[Collection entries]
---

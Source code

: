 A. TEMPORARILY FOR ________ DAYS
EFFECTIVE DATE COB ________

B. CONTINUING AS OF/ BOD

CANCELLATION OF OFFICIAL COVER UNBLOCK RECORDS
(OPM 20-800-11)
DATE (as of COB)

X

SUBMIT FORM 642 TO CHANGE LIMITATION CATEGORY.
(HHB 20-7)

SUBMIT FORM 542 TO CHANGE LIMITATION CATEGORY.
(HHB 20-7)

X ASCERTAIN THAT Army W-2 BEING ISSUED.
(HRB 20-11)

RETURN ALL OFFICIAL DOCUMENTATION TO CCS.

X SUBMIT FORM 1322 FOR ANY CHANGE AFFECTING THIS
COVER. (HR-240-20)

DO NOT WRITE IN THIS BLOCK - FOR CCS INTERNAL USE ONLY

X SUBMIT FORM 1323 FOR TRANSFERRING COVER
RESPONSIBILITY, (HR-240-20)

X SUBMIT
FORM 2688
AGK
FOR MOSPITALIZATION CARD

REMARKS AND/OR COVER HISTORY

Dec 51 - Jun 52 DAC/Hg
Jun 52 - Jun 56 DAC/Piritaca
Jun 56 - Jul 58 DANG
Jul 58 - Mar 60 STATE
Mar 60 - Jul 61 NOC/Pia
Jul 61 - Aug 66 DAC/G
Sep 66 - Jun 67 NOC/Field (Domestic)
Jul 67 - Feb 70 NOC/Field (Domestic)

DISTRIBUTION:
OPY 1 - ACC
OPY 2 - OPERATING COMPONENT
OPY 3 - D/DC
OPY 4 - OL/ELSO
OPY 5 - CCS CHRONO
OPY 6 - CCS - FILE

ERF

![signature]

---

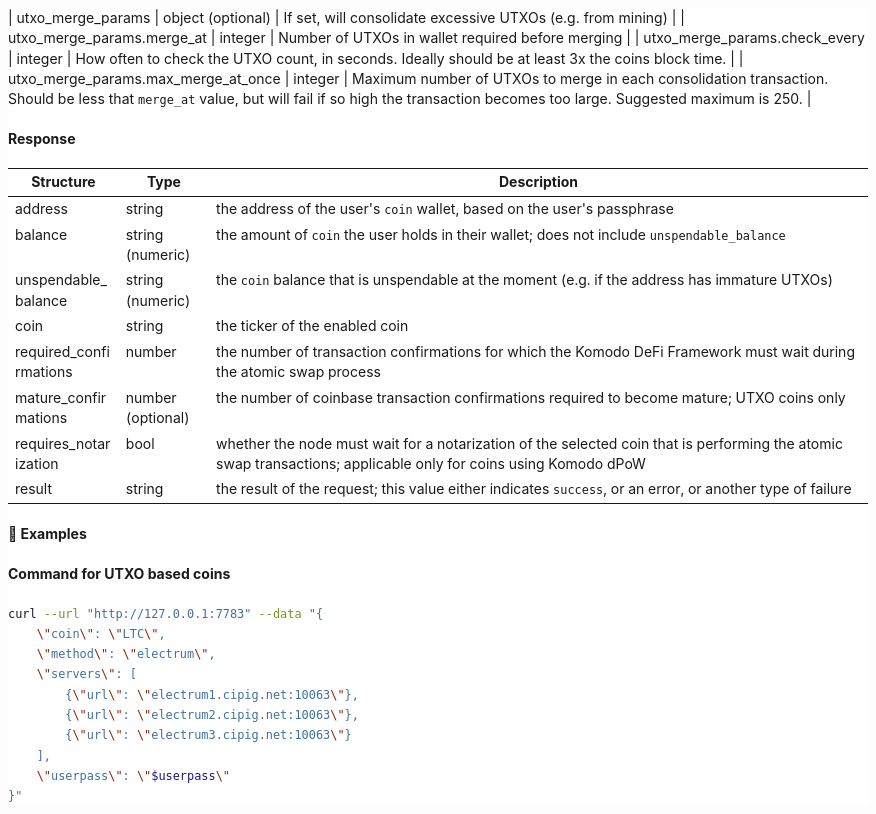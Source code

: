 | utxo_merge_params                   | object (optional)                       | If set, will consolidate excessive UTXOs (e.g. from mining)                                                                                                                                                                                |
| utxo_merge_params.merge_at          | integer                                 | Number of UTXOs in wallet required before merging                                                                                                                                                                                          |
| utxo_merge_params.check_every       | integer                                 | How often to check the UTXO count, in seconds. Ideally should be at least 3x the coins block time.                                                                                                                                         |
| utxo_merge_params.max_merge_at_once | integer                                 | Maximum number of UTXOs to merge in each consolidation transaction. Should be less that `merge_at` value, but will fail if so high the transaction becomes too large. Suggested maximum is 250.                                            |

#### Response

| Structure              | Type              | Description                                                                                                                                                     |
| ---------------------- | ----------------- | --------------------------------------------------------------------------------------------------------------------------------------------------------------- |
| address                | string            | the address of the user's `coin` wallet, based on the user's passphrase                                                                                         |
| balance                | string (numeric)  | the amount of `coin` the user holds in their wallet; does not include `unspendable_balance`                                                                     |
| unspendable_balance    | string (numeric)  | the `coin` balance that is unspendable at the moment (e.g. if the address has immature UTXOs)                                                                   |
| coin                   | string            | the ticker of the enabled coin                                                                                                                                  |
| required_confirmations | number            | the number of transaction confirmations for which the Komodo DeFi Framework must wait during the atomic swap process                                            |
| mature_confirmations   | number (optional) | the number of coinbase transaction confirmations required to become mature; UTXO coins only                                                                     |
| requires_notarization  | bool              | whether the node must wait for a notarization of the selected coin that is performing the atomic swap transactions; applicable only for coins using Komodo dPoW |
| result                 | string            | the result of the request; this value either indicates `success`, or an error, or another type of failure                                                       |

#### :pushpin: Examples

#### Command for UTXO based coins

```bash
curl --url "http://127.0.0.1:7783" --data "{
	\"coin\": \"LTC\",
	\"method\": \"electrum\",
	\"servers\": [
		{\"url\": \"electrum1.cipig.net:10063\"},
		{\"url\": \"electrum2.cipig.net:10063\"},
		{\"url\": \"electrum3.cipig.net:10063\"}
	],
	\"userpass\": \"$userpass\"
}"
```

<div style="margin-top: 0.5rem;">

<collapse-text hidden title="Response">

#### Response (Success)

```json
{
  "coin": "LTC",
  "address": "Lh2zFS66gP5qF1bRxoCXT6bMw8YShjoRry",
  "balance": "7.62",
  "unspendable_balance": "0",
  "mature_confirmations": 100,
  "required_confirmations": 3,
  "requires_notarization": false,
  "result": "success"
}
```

---

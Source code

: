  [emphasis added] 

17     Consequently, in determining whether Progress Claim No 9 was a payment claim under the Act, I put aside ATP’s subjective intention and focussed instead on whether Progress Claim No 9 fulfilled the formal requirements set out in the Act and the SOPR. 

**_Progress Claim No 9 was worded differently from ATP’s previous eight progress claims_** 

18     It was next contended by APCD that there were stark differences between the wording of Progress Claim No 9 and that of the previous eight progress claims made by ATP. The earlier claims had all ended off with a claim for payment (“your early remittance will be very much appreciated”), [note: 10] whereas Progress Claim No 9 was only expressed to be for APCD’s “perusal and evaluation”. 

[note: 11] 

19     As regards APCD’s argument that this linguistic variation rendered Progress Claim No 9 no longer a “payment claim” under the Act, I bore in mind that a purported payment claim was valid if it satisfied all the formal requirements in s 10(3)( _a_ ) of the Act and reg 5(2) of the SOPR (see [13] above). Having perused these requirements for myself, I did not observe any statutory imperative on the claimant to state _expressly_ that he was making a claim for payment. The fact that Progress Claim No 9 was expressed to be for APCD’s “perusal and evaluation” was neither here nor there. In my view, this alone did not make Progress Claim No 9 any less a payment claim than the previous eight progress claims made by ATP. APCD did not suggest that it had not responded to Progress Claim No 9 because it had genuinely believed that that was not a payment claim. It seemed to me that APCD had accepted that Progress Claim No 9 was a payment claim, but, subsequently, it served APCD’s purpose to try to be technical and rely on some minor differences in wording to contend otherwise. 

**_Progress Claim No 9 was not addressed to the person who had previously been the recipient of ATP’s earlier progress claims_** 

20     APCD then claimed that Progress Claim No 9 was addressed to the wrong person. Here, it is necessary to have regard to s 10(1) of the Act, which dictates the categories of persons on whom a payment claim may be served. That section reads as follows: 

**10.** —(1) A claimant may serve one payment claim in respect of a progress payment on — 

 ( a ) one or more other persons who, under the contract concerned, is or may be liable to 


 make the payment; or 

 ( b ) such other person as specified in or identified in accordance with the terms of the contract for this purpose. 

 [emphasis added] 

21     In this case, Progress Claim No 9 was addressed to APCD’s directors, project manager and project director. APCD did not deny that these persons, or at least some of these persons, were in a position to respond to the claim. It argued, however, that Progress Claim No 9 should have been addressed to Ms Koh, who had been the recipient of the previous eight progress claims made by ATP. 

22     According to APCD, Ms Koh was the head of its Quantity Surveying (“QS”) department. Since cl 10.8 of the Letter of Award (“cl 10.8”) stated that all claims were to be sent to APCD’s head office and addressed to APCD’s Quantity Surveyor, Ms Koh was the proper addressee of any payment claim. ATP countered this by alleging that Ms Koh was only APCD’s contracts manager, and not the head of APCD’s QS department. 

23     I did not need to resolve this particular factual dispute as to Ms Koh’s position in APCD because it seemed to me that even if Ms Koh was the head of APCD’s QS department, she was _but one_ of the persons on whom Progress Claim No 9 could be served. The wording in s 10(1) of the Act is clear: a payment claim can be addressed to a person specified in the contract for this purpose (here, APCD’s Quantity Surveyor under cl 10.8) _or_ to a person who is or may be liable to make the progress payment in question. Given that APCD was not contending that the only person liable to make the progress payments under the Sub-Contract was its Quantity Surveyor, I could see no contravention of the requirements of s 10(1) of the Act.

---

### Prompt
From the data above, copy each line where the string "COVER" appears.

### Solved exercise
CANCELLATION OF OFFICIAL COVER UNBLOCK RECORDS
COVER. (HR-240-20)
X SUBMIT FORM 1323 FOR TRANSFERRING COVER
REMARKS AND/OR COVER HISTORY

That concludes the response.